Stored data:
----
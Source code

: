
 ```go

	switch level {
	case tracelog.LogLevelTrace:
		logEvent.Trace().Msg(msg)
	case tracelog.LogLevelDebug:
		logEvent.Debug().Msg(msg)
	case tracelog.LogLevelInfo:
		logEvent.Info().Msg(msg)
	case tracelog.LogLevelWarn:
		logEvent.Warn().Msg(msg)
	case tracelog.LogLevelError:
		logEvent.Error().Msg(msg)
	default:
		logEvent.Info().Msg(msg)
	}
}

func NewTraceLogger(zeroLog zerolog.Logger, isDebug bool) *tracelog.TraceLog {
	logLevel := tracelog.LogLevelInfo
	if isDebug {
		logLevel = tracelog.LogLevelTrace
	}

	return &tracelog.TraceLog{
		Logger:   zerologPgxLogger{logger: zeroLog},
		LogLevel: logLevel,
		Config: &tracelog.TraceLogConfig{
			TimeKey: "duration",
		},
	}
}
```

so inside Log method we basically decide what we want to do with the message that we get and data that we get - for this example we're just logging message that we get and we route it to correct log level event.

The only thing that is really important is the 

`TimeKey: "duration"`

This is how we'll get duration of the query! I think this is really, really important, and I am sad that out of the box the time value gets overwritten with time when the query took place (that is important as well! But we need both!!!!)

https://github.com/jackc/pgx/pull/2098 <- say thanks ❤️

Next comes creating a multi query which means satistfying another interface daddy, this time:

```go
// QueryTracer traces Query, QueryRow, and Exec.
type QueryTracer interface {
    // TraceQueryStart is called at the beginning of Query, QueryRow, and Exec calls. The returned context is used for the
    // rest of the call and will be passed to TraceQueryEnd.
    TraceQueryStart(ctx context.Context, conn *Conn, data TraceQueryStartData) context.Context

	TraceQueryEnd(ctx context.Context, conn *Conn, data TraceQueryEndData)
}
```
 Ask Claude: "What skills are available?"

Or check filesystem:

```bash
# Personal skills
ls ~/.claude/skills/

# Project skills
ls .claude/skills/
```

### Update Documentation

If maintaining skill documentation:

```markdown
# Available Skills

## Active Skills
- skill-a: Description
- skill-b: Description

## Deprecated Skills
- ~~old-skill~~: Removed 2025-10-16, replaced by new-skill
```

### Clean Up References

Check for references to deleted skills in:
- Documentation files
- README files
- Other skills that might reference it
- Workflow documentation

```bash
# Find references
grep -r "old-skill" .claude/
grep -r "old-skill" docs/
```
----
HOW TO COMPLETE THIS TASK. Please state how many lines in the records contain the word "isDebug", and give only that number.

RESPONSE AREA. 2